Information shown:
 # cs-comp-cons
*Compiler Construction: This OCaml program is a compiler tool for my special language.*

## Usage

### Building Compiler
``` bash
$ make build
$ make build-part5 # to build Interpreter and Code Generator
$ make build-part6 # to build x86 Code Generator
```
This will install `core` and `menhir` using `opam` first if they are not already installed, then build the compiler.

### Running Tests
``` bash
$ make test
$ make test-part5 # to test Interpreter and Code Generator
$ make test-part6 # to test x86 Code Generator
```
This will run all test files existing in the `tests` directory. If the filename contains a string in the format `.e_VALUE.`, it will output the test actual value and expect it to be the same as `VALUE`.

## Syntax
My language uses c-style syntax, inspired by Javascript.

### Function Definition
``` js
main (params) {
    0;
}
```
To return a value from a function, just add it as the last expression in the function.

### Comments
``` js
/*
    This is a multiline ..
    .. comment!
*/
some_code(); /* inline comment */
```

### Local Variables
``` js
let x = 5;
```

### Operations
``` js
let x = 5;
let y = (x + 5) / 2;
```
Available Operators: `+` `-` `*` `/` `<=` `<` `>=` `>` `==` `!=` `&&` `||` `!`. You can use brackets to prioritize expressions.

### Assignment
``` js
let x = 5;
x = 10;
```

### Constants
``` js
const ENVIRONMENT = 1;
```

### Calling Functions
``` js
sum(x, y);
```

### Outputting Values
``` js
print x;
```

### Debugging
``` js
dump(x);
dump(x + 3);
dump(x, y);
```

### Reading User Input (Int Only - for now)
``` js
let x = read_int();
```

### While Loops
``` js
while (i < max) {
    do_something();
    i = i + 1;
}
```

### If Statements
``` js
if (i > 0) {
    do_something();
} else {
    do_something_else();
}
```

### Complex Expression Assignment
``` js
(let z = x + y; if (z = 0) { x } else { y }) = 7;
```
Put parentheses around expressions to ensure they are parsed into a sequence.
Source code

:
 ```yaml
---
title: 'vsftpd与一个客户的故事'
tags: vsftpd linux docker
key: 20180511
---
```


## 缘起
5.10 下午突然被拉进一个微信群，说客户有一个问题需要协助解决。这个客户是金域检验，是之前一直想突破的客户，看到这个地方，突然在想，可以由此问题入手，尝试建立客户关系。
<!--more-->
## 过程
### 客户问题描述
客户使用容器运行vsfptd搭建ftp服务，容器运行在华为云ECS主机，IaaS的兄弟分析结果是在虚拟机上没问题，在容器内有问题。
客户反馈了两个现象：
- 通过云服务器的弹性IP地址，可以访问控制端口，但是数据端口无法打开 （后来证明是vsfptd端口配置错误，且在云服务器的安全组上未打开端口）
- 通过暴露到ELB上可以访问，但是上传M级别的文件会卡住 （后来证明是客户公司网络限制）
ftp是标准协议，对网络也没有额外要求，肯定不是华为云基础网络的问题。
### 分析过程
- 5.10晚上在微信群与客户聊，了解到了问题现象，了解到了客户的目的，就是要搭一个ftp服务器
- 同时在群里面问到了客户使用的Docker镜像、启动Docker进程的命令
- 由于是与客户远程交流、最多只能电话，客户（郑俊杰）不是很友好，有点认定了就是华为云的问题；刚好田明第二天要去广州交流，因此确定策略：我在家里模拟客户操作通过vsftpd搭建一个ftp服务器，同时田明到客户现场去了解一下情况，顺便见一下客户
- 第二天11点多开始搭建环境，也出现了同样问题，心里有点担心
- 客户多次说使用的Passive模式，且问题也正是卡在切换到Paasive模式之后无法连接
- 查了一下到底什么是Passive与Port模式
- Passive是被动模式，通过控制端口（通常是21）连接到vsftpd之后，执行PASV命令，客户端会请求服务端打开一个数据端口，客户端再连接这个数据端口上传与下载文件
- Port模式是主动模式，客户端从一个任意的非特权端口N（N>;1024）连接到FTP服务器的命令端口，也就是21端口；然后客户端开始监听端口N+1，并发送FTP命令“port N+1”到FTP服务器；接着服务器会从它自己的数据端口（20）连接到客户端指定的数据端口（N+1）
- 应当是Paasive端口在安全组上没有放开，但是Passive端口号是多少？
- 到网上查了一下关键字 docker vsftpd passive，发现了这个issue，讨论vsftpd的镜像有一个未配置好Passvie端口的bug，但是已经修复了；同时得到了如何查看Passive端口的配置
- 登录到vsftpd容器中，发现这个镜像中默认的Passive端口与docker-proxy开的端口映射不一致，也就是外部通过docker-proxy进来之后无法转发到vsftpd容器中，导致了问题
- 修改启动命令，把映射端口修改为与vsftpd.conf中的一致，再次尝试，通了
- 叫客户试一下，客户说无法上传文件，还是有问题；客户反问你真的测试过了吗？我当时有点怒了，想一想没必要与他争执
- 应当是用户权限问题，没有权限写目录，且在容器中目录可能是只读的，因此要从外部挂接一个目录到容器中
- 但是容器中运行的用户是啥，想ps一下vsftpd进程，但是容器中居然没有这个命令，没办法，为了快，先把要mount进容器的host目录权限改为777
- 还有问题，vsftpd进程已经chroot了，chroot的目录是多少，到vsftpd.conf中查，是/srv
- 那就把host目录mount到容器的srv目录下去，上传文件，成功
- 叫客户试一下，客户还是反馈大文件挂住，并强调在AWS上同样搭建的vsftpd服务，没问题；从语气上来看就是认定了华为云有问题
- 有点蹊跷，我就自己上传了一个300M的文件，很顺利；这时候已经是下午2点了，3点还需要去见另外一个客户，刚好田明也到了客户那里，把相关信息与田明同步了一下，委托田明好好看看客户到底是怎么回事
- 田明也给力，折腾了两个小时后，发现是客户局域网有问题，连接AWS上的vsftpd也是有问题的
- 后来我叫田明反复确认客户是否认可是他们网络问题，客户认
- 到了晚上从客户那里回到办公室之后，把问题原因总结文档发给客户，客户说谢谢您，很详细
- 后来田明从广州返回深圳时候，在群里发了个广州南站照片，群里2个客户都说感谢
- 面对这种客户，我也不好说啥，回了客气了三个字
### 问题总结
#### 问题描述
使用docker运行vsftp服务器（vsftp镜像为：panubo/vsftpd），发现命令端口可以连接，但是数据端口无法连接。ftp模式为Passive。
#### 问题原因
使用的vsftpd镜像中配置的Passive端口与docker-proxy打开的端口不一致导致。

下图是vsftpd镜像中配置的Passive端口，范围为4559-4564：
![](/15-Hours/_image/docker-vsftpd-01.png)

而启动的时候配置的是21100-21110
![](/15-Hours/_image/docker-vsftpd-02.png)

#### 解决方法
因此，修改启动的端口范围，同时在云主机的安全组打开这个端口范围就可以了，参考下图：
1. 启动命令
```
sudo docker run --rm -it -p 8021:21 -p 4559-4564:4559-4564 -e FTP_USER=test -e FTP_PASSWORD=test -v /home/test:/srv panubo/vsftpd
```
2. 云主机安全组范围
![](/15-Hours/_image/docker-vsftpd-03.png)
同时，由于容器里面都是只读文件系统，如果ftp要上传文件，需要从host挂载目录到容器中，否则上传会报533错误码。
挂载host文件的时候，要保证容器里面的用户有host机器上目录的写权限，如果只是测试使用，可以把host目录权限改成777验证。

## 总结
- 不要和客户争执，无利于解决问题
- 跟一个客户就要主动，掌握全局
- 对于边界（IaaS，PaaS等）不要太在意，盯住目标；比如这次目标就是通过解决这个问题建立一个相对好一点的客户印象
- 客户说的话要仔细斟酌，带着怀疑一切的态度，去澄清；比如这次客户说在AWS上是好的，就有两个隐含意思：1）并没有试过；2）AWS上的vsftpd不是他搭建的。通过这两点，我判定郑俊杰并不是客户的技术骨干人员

Instructions to follow:
Please give all of the entries again, exactly as written.

Response:
 # cs-comp-cons
*Compiler Construction: This OCaml program is a compiler tool for my special language.*

## Usage

### Building Compiler
``` bash
$ make build
$ make build-part5 # to build Interpreter and Code Generator
$ make build-part6 # to build x86 Code Generator
```
This will install `core` and `menhir` using `opam` first if they are not already installed, then build the compiler.

### Running Tests
``` bash
$ make test
$ make test-part5 # to test Interpreter and Code Generator
$ make test-part6 # to test x86 Code Generator
```
This will run all test files existing in the `tests` directory. If the filename contains a string in the format `.e_VALUE.`, it will output the test actual value and expect it to be the same as `VALUE`.

## Syntax
My language uses c-style syntax, inspired by Javascript.

### Function Definition
``` js
main (params) {
    0;
}
```
To return a value from a function, just add it as the last expression in the function.

### Comments
``` js
/*
    This is a multiline ..
    .. comment!
*/
some_code(); /* inline comment */
```

### Local Variables
``` js
let x = 5;
```

### Operations
``` js
let x = 5;
let y = (x + 5) / 2;
```
Available Operators: `+` `-` `*` `/` `<=` `<` `>=` `>` `==` `!=` `&&` `||` `!`. You can use brackets to prioritize expressions.

### Assignment
``` js
let x = 5;
x = 10;
```

### Constants
``` js
const ENVIRONMENT = 1;
```

### Calling Functions
``` js
sum(x, y);
```

### Outputting Values
``` js
print x;
```

### Debugging
``` js
dump(x);
dump(x + 3);
dump(x, y);
```

### Reading User Input (Int Only - for now)
``` js
let x = read_int();
```

### While Loops
``` js
while (i < max) {
    do_something();
    i = i + 1;
}
```

### If Statements
``` js
if (i > 0) {
    do_something();
} else {
    do_something_else();
}
```

### Complex Expression Assignment
``` js
(let z = x + y; if (z = 0) { x } else { y }) = 7;
```
Put parentheses around expressions to ensure they are parsed into a sequence.
Source code

:
 ```yaml
---
title: 'vsftpd与一个客户的故事'
tags: vsftpd linux docker
key: 20180511
---
```


## 缘起
5.10 下午突然被拉进一个微信群，说客户有一个问题需要协助解决。这个客户是金域检验，是之前一直想突破的客户，看到这个地方，突然在想，可以由此问题入手，尝试建立客户关系。
<!--more-->
## 过程
### 客户问题描述
客户使用容器运行vsfptd搭建ftp服务，容器运行在华为云ECS主机，IaaS的兄弟分析结果是在虚拟机上没问题，在容器内有问题。
客户反馈了两个现象：
- 通过云服务器的弹性IP地址，可以访问控制端口，但是数据端口无法打开 （后来证明是vsfptd端口配置错误，且在云服务器的安全组上未打开端口）
- 通过暴露到ELB上可以访问，但是上传M级别的文件会卡住 （后来证明是客户公司网络限制）
ftp是标准协议，对网络也没有额外要求，肯定不是华为云基础网络的问题。
### 分析过程
- 5.10晚上在微信群与客户聊，了解到了问题现象，了解到了客户的目的，就是要搭一个ftp服务器
- 同时在群里面问到了客户使用的Docker镜像、启动Docker进程的命令
- 由于是与客户远程交流、最多只能电话，客户（郑俊杰）不是很友好，有点认定了就是华为云的问题；刚好田明第二天要去广州交流，因此确定策略：我在家里模拟客户操作通过vsftpd搭建一个ftp服务器，同时田明到客户现场去了解一下情况，顺便见一下客户
- 第二天11点多开始搭建环境，也出现了同样问题，心里有点担心
- 客户多次说使用的Passive模式，且问题也正是卡在切换到Paasive模式之后无法连接
- 查了一下到底什么是Passive与Port模式
- Passive是被动模式，通过控制端口（通常是21）连接到vsftpd之后，执行PASV命令，客户端会请求服务端打开一个数据端口，客户端再连接这个数据端口上传与下载文件
- Port模式是主动模式，客户端从一个任意的非特权端口N（N>;1024）连接到FTP服务器的命令端口，也就是21端口；然后客户端开始监听端口N+1，并发送FTP命令“port N+1”到FTP服务器；接着服务器会从它自己的数据端口（20）连接到客户端指定的数据端口（N+1）
- 应当是Paasive端口在安全组上没有放开，但是Passive端口号是多少？
- 到网上查了一下关键字 docker vsftpd passive，发现了这个issue，讨论vsftpd的镜像有一个未配置好Passvie端口的bug，但是已经修复了；同时得到了如何查看Passive端口的配置
- 登录到vsftpd容器中，发现这个镜像中默认的Passive端口与docker-proxy开的端口映射不一致，也就是外部通过docker-proxy进来之后无法转发到vsftpd容器中，导致了问题
- 修改启动命令，把映射端口修改为与vsftpd.conf中的一致，再次尝试，通了
- 叫客户试一下，客户说无法上传文件，还是有问题；客户反问你真的测试过了吗？我当时有点怒了，想一想没必要与他争执
- 应当是用户权限问题，没有权限写目录，且在容器中目录可能是只读的，因此要从外部挂接一个目录到容器中
- 但是容器中运行的用户是啥，想ps一下vsftpd进程，但是容器中居然没有这个命令，没办法，为了快，先把要mount进容器的host目录权限改为777
- 还有问题，vsftpd进程已经chroot了，chroot的目录是多少，到vsftpd.conf中查，是/srv
- 那就把host目录mount到容器的srv目录下去，上传文件，成功
- 叫客户试一下，客户还是反馈大文件挂住，并强调在AWS上同样搭建的vsftpd服务，没问题；从语气上来看就是认定了华为云有问题
- 有点蹊跷，我就自己上传了一个300M的文件，很顺利；这时候已经是下午2点了，3点还需要去见另外一个客户，刚好田明也到了客户那里，把相关信息与田明同步了一下，委托田明好好看看客户到底是怎么回事
- 田明也给力，折腾了两个小时后，发现是客户局域网有问题，连接AWS上的vsftpd也是有问题的
- 后来我叫田明反复确认客户是否认可是他们网络问题，客户认
- 到了晚上从客户那里回到办公室之后，把问题原因总结文档发给客户，客户说谢谢您，很详细
- 后来田明从广州返回深圳时候，在群里发了个广州南站照片，群里2个客户都说感谢
- 面对这种客户，我也不好说啥，回了客气了三个字
### 问题总结
#### 问题描述
使用docker运行vsftp服务器（vsftp镜像为：panubo/vsftpd），发现命令端口可以连接，但是数据端口无法连接。ftp模式为Passive。
#### 问题原因
使用的vsftpd镜像中配置的Passive端口与docker-proxy打开的端口不一致导致。

下图是vsftpd镜像中配置的Passive端口，范围为4559-4564：
![](/15-Hours/_image/docker-vsftpd-01.png)

而启动的时候配置的是21100-21110
![](/15-Hours/_image/docker-vsftpd-02.png)

#### 解决方法
因此，修改启动的端口范围，同时在云主机的安全组打开这个端口范围就可以了，参考下图：
1. 启动命令
```
sudo docker run --rm -it -p 8021:21 -p 4559-4564:4559-4564 -e FTP_USER=test -e FTP_PASSWORD=test -v /home/test:/srv panubo/vsftpd
```
2. 云主机安全组范围
![](/15-Hours/_image/docker-vsftpd-03.png)
同时，由于容器里面都是只读文件系统，如果ftp要上传文件，需要从host挂载目录到容器中，否则上传会报533错误码。
挂载host文件的时候，要保证容器里面的用户有host机器上目录的写权限，如果只是测试使用，可以把host目录权限改成777验证。

## 总结
- 不要和客户争执，无利于解决问题
- 跟一个客户就要主动，掌握全局
- 对于边界（IaaS，PaaS等）不要太在意，盯住目标；比如这次目标就是通过解决这个问题建立一个相对好一点的客户印象
- 客户说的话要仔细斟酌，带着怀疑一切的态度，去澄清；比如这次客户说在AWS上是好的，就有两个隐含意思：1）并没有试过；2）AWS上的vsftpd不是他搭建的。通过这两点，我判定郑俊杰并不是客户的技术骨干人员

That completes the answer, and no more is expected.